> [PROVIDED MATERIAL]:
==========
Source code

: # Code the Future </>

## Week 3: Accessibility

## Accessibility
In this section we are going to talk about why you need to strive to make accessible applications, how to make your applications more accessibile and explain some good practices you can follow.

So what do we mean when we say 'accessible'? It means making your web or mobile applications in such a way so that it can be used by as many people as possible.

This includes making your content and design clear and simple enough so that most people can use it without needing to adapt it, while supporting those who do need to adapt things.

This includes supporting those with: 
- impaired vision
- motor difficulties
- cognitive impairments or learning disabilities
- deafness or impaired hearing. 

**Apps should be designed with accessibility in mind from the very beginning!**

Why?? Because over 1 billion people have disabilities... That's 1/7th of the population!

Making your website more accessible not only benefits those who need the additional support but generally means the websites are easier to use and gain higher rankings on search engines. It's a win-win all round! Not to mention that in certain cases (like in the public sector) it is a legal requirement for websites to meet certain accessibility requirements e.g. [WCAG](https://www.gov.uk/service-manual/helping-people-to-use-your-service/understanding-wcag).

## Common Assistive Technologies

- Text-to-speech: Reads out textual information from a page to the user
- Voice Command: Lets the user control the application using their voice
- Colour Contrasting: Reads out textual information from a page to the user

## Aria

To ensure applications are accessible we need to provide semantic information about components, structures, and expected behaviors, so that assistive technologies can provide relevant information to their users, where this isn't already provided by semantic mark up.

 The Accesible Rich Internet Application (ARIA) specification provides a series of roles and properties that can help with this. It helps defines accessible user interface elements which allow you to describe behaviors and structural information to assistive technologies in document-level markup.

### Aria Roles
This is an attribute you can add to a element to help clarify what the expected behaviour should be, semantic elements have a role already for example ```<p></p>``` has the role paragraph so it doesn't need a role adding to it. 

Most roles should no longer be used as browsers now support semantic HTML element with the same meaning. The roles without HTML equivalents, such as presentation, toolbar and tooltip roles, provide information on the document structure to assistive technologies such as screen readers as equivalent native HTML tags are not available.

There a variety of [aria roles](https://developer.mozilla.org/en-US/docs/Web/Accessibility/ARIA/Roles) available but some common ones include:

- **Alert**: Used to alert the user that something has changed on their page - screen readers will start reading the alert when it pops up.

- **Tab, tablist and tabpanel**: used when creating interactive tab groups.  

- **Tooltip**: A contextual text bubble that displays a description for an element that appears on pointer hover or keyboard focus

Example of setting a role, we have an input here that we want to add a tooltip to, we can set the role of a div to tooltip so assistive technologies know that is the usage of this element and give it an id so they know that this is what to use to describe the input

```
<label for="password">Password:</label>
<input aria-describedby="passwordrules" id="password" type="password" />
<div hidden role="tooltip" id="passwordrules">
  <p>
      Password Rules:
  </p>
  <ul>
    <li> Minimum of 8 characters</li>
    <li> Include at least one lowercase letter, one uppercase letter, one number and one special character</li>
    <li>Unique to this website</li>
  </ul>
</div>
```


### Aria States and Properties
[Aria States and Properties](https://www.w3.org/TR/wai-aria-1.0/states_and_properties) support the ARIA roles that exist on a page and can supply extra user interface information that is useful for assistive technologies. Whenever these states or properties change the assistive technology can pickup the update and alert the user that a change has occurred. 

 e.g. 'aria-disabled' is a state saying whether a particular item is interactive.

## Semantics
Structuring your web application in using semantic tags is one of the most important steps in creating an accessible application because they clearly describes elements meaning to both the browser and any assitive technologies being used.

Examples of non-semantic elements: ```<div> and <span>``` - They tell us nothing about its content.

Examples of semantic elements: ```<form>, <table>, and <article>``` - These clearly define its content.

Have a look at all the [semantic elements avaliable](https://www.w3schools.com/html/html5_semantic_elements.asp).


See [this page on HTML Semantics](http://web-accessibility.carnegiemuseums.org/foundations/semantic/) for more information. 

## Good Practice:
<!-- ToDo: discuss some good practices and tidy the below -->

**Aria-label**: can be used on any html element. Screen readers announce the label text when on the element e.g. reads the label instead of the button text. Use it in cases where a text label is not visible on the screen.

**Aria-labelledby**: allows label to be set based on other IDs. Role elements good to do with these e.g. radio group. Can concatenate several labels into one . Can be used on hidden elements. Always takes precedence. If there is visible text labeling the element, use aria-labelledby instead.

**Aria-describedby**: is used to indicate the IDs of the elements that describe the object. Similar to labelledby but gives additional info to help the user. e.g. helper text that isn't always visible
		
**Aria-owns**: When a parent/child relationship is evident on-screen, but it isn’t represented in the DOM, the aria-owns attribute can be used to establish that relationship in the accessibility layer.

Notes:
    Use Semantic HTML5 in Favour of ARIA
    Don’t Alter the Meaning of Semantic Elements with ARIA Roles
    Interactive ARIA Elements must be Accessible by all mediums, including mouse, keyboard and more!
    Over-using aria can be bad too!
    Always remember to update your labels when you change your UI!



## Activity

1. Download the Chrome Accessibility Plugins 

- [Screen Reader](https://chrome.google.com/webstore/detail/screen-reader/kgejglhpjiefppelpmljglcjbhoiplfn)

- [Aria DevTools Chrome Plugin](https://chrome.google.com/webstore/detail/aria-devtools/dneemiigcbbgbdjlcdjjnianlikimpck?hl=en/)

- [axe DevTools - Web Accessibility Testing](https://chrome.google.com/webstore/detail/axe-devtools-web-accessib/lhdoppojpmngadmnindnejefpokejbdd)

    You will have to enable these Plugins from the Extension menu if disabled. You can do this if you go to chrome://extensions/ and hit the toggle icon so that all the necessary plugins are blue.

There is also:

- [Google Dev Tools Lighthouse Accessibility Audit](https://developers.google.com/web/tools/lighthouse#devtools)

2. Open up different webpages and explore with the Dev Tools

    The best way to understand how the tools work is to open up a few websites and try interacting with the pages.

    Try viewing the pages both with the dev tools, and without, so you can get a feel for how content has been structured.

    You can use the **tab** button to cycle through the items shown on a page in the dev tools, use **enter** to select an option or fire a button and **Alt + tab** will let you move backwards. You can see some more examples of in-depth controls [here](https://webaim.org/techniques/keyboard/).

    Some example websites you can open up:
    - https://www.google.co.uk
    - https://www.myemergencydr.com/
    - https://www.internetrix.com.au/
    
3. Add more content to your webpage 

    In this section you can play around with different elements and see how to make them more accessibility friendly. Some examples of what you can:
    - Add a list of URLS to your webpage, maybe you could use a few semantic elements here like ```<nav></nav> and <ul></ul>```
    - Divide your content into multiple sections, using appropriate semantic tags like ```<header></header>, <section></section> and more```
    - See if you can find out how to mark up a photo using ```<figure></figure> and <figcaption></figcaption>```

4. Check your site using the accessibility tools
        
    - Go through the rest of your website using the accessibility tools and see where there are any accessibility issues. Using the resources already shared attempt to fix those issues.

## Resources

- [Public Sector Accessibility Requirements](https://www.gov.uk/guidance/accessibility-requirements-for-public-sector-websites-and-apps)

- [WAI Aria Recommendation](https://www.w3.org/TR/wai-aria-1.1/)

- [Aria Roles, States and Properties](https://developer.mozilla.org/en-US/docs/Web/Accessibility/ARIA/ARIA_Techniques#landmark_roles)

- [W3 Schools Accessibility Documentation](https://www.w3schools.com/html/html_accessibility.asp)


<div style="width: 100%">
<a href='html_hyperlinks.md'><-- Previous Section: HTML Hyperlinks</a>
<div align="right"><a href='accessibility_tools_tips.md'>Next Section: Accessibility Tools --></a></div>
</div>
==========
> [TRY IT]: Through the line that holds "So what do we", repeat the material above exactly, starting at its first line.

> [OUTPUT OF THE EXERCISE]:
Source code

: # Code the Future </>

## Week 3: Accessibility

## Accessibility
In this section we are going to talk about why you need to strive to make accessible applications, how to make your applications more accessibile and explain some good practices you can follow.

So what do we mean when we say 'accessible'? It means making your web or mobile applications in such a way so that it can be used by as many people as possible.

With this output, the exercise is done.